### Exercise
Among the lines of the material below, how many carry the word "href"? Only the number is wanted.
○ ○ ○ ○
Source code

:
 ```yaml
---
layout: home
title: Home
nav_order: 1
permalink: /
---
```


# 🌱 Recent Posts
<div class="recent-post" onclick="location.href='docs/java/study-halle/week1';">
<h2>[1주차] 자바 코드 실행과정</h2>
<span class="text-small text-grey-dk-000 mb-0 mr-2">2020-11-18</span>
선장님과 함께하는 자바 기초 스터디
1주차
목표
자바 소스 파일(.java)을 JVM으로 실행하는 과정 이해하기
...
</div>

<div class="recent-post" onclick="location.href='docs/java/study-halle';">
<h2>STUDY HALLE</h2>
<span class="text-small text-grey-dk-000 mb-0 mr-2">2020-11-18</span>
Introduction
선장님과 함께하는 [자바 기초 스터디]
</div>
○ ○ ○ ○
### Task answer
2